Gordon McKenna, chief technology officer of Ensono LLC, a Microsoft partner, told SiliconANGLE that Azure’s strong performance in the quarter just gone, and the bullish forecast for next year, was not a surprise. He said that as organizations reevaluate their technology budgets in times of economic uncertainty, they tend to look to top platforms such as Azure to facilitate new digital transformation strategies.

“It’s no surprise this quarter’s revenue for Azure and other cloud services remain positive due to this rise in popularity of cloud adoption across most industries,” McKenna continued. “The cloud giant’s push for ‘vertical expressions’ in financial services, healthcare, manufacturing, retail, nonprofit and sustainability will without a doubt fuel continued growth as more organizations embark on their digital transformation journeys – especially in industries that are notoriously behind in tech adoption.”

Microsoft’s More Personal Computing division, which includes sales of the Windows operating system, Xbox consoles, Surface devices and Bing advertising revenues, generated $14.36 billion in sales, up from $14.09 billion a year earlier but below the forecast of $14.63 billion.

Meanwhile the Productivity and Business Processes unit, which includes the Office productivity software, Dynamics and LinkedIn, pulled in revenue of $16.6 billion, just below Wall Street’s forecast.

Constellation Research Inc. analyst Holger Mueller said that, like Google, Microsoft has been pulled down into teen growth numbers due to the loss of “pandemic effects” and an upcoming recession. At the same time, he said the stronger U.S. dollar has also impacted its bottom line.

“Not only did revenue grow at its slowest rate in two years, but Microsoft also missed the $200 billion mark in annual revenue, having been on track to hit that milestone earlier in the fiscal year,” Mueller said. “The growth engines for Microsoft are Azure, which is not surprising, server products and cloud services, plus LinkedIn and Dynamics 365, both of which were major surprises. Windows OEM and Xbox are the major two businesses that are not growing. The pressure is on Satya Nadella to create more interest in the company among investors, with the company’s stock now down more than the wider S&P Index.”

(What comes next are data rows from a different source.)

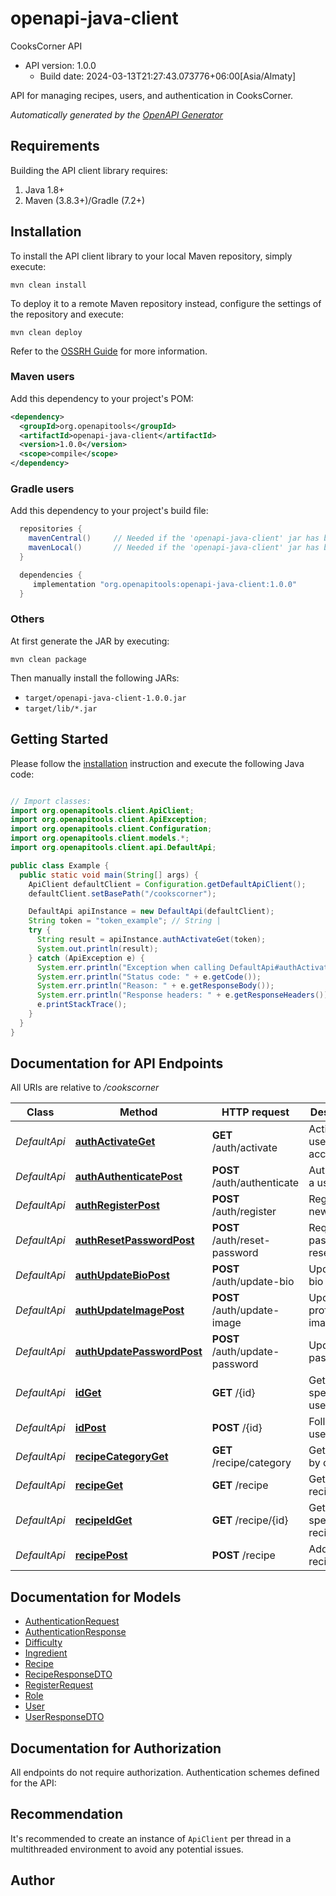 # openapi-java-client

CooksCorner API
- API version: 1.0.0
  - Build date: 2024-03-13T21:27:43.073776+06:00[Asia/Almaty]

API for managing recipes, users, and authentication in CooksCorner.


*Automatically generated by the [OpenAPI Generator](https://openapi-generator.tech)*


## Requirements

Building the API client library requires:
1. Java 1.8+
2. Maven (3.8.3+)/Gradle (7.2+)

## Installation

To install the API client library to your local Maven repository, simply execute:

```shell
mvn clean install
```

To deploy it to a remote Maven repository instead, configure the settings of the repository and execute:

```shell
mvn clean deploy
```

Refer to the [OSSRH Guide](http://central.sonatype.org/pages/ossrh-guide.html) for more information.

### Maven users

Add this dependency to your project's POM:

```xml
<dependency>
  <groupId>org.openapitools</groupId>
  <artifactId>openapi-java-client</artifactId>
  <version>1.0.0</version>
  <scope>compile</scope>
</dependency>
```

### Gradle users

Add this dependency to your project's build file:

```groovy
  repositories {
    mavenCentral()     // Needed if the 'openapi-java-client' jar has been published to maven central.
    mavenLocal()       // Needed if the 'openapi-java-client' jar has been published to the local maven repo.
  }

  dependencies {
     implementation "org.openapitools:openapi-java-client:1.0.0"
  }
```

### Others

At first generate the JAR by executing:

```shell
mvn clean package
```

Then manually install the following JARs:

* `target/openapi-java-client-1.0.0.jar`
* `target/lib/*.jar`

## Getting Started

Please follow the [installation](#installation) instruction and execute the following Java code:

```java

// Import classes:
import org.openapitools.client.ApiClient;
import org.openapitools.client.ApiException;
import org.openapitools.client.Configuration;
import org.openapitools.client.models.*;
import org.openapitools.client.api.DefaultApi;

public class Example {
  public static void main(String[] args) {
    ApiClient defaultClient = Configuration.getDefaultApiClient();
    defaultClient.setBasePath("/cookscorner");

    DefaultApi apiInstance = new DefaultApi(defaultClient);
    String token = "token_example"; // String | 
    try {
      String result = apiInstance.authActivateGet(token);
      System.out.println(result);
    } catch (ApiException e) {
      System.err.println("Exception when calling DefaultApi#authActivateGet");
      System.err.println("Status code: " + e.getCode());
      System.err.println("Reason: " + e.getResponseBody());
      System.err.println("Response headers: " + e.getResponseHeaders());
      e.printStackTrace();
    }
  }
}

```

## Documentation for API Endpoints

All URIs are relative to */cookscorner*

Class | Method | HTTP request | Description
------------ | ------------- | ------------- | -------------
*DefaultApi* | [**authActivateGet**](docs/DefaultApi.md#authActivateGet) | **GET** /auth/activate | Activate a user account
*DefaultApi* | [**authAuthenticatePost**](docs/DefaultApi.md#authAuthenticatePost) | **POST** /auth/authenticate | Authenticate a user
*DefaultApi* | [**authRegisterPost**](docs/DefaultApi.md#authRegisterPost) | **POST** /auth/register | Register a new user
*DefaultApi* | [**authResetPasswordPost**](docs/DefaultApi.md#authResetPasswordPost) | **POST** /auth/reset-password | Request a password reset
*DefaultApi* | [**authUpdateBioPost**](docs/DefaultApi.md#authUpdateBioPost) | **POST** /auth/update-bio | Update user bio
*DefaultApi* | [**authUpdateImagePost**](docs/DefaultApi.md#authUpdateImagePost) | **POST** /auth/update-image | Update user profile image
*DefaultApi* | [**authUpdatePasswordPost**](docs/DefaultApi.md#authUpdatePasswordPost) | **POST** /auth/update-password | Update user password
*DefaultApi* | [**idGet**](docs/DefaultApi.md#idGet) | **GET** /{id} | Get a specific user
*DefaultApi* | [**idPost**](docs/DefaultApi.md#idPost) | **POST** /{id} | Follow a user
*DefaultApi* | [**recipeCategoryGet**](docs/DefaultApi.md#recipeCategoryGet) | **GET** /recipe/category | Get recipes by category
*DefaultApi* | [**recipeGet**](docs/DefaultApi.md#recipeGet) | **GET** /recipe | Get all recipes
*DefaultApi* | [**recipeIdGet**](docs/DefaultApi.md#recipeIdGet) | **GET** /recipe/{id} | Get a specific recipe
*DefaultApi* | [**recipePost**](docs/DefaultApi.md#recipePost) | **POST** /recipe | Add a new recipe


## Documentation for Models

 - [AuthenticationRequest](docs/AuthenticationRequest.md)
 - [AuthenticationResponse](docs/AuthenticationResponse.md)
 - [Difficulty](docs/Difficulty.md)
 - [Ingredient](docs/Ingredient.md)
 - [Recipe](docs/Recipe.md)
 - [RecipeResponseDTO](docs/RecipeResponseDTO.md)
 - [RegisterRequest](docs/RegisterRequest.md)
 - [Role](docs/Role.md)
 - [User](docs/User.md)
 - [UserResponseDTO](docs/UserResponseDTO.md)


## Documentation for Authorization

All endpoints do not require authorization.
Authentication schemes defined for the API:

## Recommendation

It's recommended to create an instance of `ApiClient` per thread in a multithreaded environment to avoid any potential issues.

## Author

Analyst Charles King of Pund-IT Inc. told SiliconANGLE that Microsoft’s earnings report offers a snapshot of what happens when circumstances force both businesses and consumers to become cautious. Businesses tend to focus mainly on the products and services crucial to maintaining their operations and competitive edge, he explained, while consumers tend to emphasize “must have” purchases over “nice to have” products, such as new Xboxes and PCs. Those trends can be seen in Microsoft’s results, he added.

“Impacting all this are the currency fluctuations that are affecting many other global businesses and the continuing supply chain issues, particularly those complicated by China’s zero-COVID policy,” King said. “Overall, though, the breadth and depth of Microsoft’s solutions and services portfolios helped the company achieve an admirable balance in what were, by any measure, extremely challenging circumstances.”

The company said it lost $126 million in operating expenses from its decision to stop selling products and services in Russia.

During the quarter just gone, Nadella told employees they can expect to receive pay increases,. The company also launched new services to help customers deal with security issues.